A powerful God who rewards the good and who brings down retribution on the evil has something to commend it.  If we live a good life, we will escape calamity, we will not get sick and we will prosper.  But our life experience tells us different.  I have seen good and righteous people suffer through no fault of their own.  I’ve seen a woman who has committed her life to Christ and worked tirelessly for the church living with chronic pain.  I have seen good people living with mental illness that is poorly controlled despite our modern knowledge of psychiatry.  I have seen faithful Christian parents whose lives, by necessity, are devoted to enhancing the life of their disabled child.

I have seen a man whose life shone for Jesus dying of lung cancer despite never having smoked.

I have also seen crooked businessmen raking in the dough they have made by exploiting the poor.  I have seen mean and selfish people live long and healthy lives.  I have seen people get rich by investing in alcohol, tobacco and armaments.  It is simply not true that cheats never prosper.  Sometimes they prosper very well, thank you.

Without doubt, there are difficulties experienced by individuals, groups or people or nations that are clearly the result of their own behaviour or sin.  The heavy smoker who gets emphysema deserves our compassion and our care, but their sickness is the direct consequence of their behaviour.  A reckless young driver who becomes a paraplegic needs to have his physical, emotional and spiritual needs taken seriously, but it was he himself who caused the accident.

Then there are people whose situation is the result of structural sin.  We might think of the plight of refugees on Manus Island or of families of construction workers killed at work.  We might think of indigenous families still suffering from the consequences of the stolen generation and ongoing prejudice and lack of opportunity.    We might think of young people bullied at work, women who have been sexually harassed.

Sometimes suffering is just random.  Hilda was at the pedestrian crossing waiting for the lights to change.  Her friend Joan stepped back to look in a shop window.  A driver lost control of her car and Hilda was killed.  Joan was only two metres away and was physically unharmed.  Karen lives with a personality disorder that diminishes her own life and that of her parents.  She has three sisters, none of whom have a similar disorder.
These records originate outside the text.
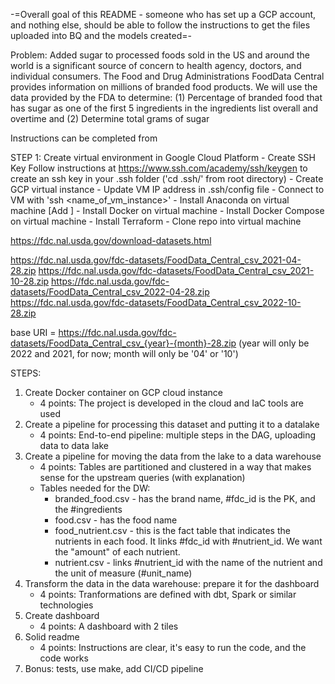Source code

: -=Overall goal of this README - someone who has set up a GCP account, and nothing else, should be able to follow the instructions to get the files uploaded into BQ and the models created=- 


Problem: Added sugar to processed foods sold in the US and around the world is a significant source of concern to health agency, doctors, and individual consumers. The Food and Drug Administrations FoodData Central provides information on millions of branded food products. We will use the data provided by the FDA to determine: (1) Percentage of branded food that has sugar as one of the first 5 ingredients in the ingredients list overall and overtime and (2) Determine total grams of sugar 

Instructions can be completed from 

STEP 1: Create virtual environment in Google Cloud Platform
    - Create SSH Key 
        Follow instructions at https://www.ssh.com/academy/ssh/keygen to create an ssh key in your .ssh folder ('cd .ssh/' from root directory)
    - Create GCP virtual instance
        - Update VM IP address in .ssh/config file 
        - Connect to VM with 'ssh <name_of_vm_instance>' 
    - Install Anaconda on virtual machine
        [Add ]
    - Install Docker on virtual machine 
    - Install Docker Compose on virtual machine
    - Install Terraform 
    - Clone repo into virtual machine 

https://fdc.nal.usda.gov/download-datasets.html

https://fdc.nal.usda.gov/fdc-datasets/FoodData_Central_csv_2021-04-28.zip
https://fdc.nal.usda.gov/fdc-datasets/FoodData_Central_csv_2021-10-28.zip
https://fdc.nal.usda.gov/fdc-datasets/FoodData_Central_csv_2022-04-28.zip
https://fdc.nal.usda.gov/fdc-datasets/FoodData_Central_csv_2022-10-28.zip

base URI = https://fdc.nal.usda.gov/fdc-datasets/FoodData_Central_csv_{year}-{month}-28.zip
(year will only be 2022 and 2021, for now; month will only be '04' or '10') 

STEPS: 
1) Create Docker container on GCP cloud instance
    - 4 points: The project is developed in the cloud and IaC tools are used
2) Create a pipeline for processing this dataset and putting it to a datalake
    - 4 points: End-to-end pipeline: multiple steps in the DAG, uploading data to data lake
3) Create a pipeline for moving the data from the lake to a data warehouse
    - 4 points: Tables are partitioned and clustered in a way that makes sense for the upstream queries (with explanation)
    - Tables needed for the DW: 
        - branded_food.csv - has the brand name, #fdc_id is the PK, and the #ingredients 
        - food.csv - has the food name 
        - food_nutrient.csv - this is the fact table that indicates the nutrients in each food. It links #fdc_id with #nutrient_id. We want the "amount" of each nutrient. 
        - nutrient.csv - links #nutrient_id with the name of the nutrient and the unit of measure (#unit_name)
4) Transform the data in the data warehouse: prepare it for the dashboard
    - 4 points: Tranformations are defined with dbt, Spark or similar technologies
5) Create dashboard
    - 4 points: A dashboard with 2 tiles
6) Solid readme 
    - 4 points: Instructions are clear, it's easy to run the code, and the code works
7) Bonus: tests, use make, add CI/CD pipeline










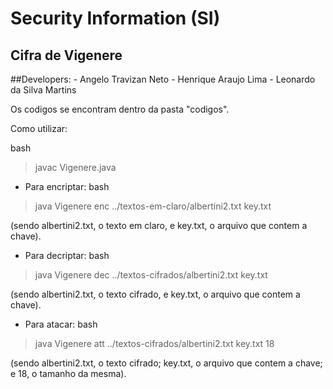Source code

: # Security Information (SI)

## Cifra de Vigenere

##Developers:
	- Angelo Travizan Neto
	- Henrique Araujo Lima
	- Leonardo da Silva Martins

Os codigos se encontram dentro da pasta "codigos".

Como utilizar:

bash
> javac Vigenere.java



- Para encriptar:
bash
> java Vigenere enc ../textos-em-claro/albertini2.txt key.txt

(sendo albertini2.txt, o texto em claro, e key.txt, o arquivo que contem a chave).


- Para decriptar: 
bash
> java Vigenere dec ../textos-cifrados/albertini2.txt key.txt

(sendo albertini2.txt, o texto cifrado, e key.txt, o arquivo que contem a chave).


- Para atacar:
bash
> java Vigenere att ../textos-cifrados/albertini2.txt key.txt 18

(sendo albertini2.txt, o texto cifrado; key.txt, o arquivo que contem a chave; e 18, o tamanho da mesma).

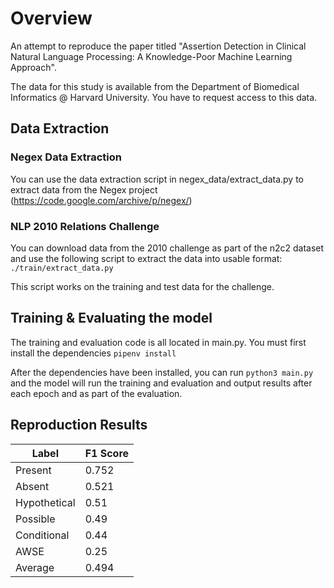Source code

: # Overview

An attempt to reproduce the paper titled "Assertion Detection in Clinical Natural Language Processing: A Knowledge-Poor Machine Learning Approach".

The data for this study is available from the Department of Biomedical Informatics @ Harvard University. You have to request access to this data.

## Data Extraction

### Negex Data Extraction

You can use the data extraction script in negex_data/extract_data.py to extract data from the Negex project (https://code.google.com/archive/p/negex/)

### NLP 2010 Relations Challenge

You can download data from the 2010 challenge as part of the n2c2 dataset and use the following script to extract the data into usable format:
`./train/extract_data.py`

This script works on the training and test data for the challenge.

## Training & Evaluating the model

The training and evaluation code is all located in main.py. You must first install the dependencies
`pipenv install`

After the dependencies have been installed, you can run `python3 main.py` and the model will run the training and evaluation and output results after each epoch and as part of the evaluation.

## Reproduction Results

| Label        | F1 Score |
| ------------ | -------- |
| Present      | 0.752    |
| Absent       | 0.521    |
| Hypothetical | 0.51     |
| Possible     | 0.49     |
| Conditional  | 0.44     |
| AWSE         | 0.25     |
| Average      | 0.494    |
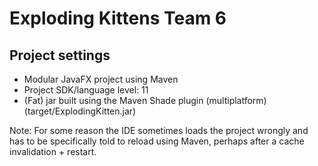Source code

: # Exploding Kittens Team 6

##  Project settings

- Modular JavaFX project using Maven
- Project SDK/language level: 11
- (Fat) jar built using the Maven Shade plugin (multiplatform) (target/ExplodingKitten.jar)

Note: For some reason the IDE sometimes loads the project wrongly and has to be specifically told to reload using Maven, perhaps after a cache invalidation + restart.
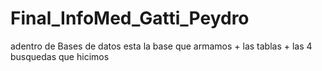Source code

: # Final_InfoMed_Gatti_Peydro

adentro de Bases de datos esta la base que armamos + las tablas + las 4 busquedas que hicimos
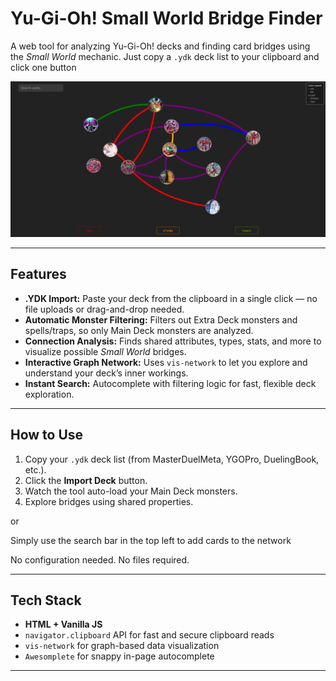 # Yu-Gi-Oh! Small World Bridge Finder

A web tool for analyzing Yu-Gi-Oh! decks and finding card bridges using the *Small World* mechanic. Just copy a `.ydk` deck list to your clipboard and click one button

![alt text](image.png)

---

##  Features

-  **.YDK Import:** Paste your deck from the clipboard in a single click — no file uploads or drag-and-drop needed.
-  **Automatic Monster Filtering:** Filters out Extra Deck monsters and spells/traps, so only Main Deck monsters are analyzed.
-  **Connection Analysis:** Finds shared attributes, types, stats, and more to visualize possible *Small World* bridges.
- **Interactive Graph Network:** Uses `vis-network` to let you explore and understand your deck’s inner workings.
- **Instant Search:** Autocomplete with filtering logic for fast, flexible deck exploration.

---

## How to Use

1. Copy your `.ydk` deck list (from MasterDuelMeta, YGOPro, DuelingBook, etc.).
2. Click the **Import Deck** button.
3. Watch the tool auto-load your Main Deck monsters.
4. Explore bridges using shared properties.

or

Simply use the search bar in the top left to add cards to the network

No configuration needed. No files required.

---

##  Tech Stack

- **HTML + Vanilla JS**
- `navigator.clipboard` API for fast and secure clipboard reads
- `vis-network` for graph-based data visualization
- `Awesomplete` for snappy in-page autocomplete

---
One refugee made it to Australia before the cruel and arbitrary ban on the entry of refugees coming by boat.  His brother who came just a short time later has lived in detention for years.  Jeannie lived a rich and full life.  She ate well and exercised regularly.  But at the age of 50 she had a debilitating stroke and needs the constant care of a nursing home.

What do we make of this?  It is the perennial problem.  Why does a good God allow evil?  Why do the innocent suffer?  Why did an earthquake occur in New Guinea where life is hard enough for people? The technical theological term for this dilemma is theodicy.

Nathan’s translation of Jesus’ conversation with Nicodemus might be instructive.  All those who put their trust in Jesus can have boundless life.  So often we think of this boundless life, eternal life, as being something that we begin to live in heaven after we have died.  But I want to suggest that this boundless life is something that we live now.  This boundless life does not save us from suffering, our problems will not magically disappear.  Our bodies, minds and spirits will be assailed with all the challenges of human life.  But we will find meaning in our suffering by remembering the suffering of Jesus.  Everyone who looks up to him in trust and hope will receive life without limit.  Our sufferings will bring us closer to Jesus.

Some people become bitter and angry by suffering.  Their relationships break down and fracture.  Life is a misery for them and for their family and friends.  By living the boundless life that Jesus offers, we can find endurance and courage in our own sufferings and more compassionate to others.  We know that suffering is not the end – the end is resurrection.

Our Lenten discipline is designed for just this purpose, to make that relationship stronger – to come to the one who has endured torture, isolation, death and who can be with us in any tragic circumstance.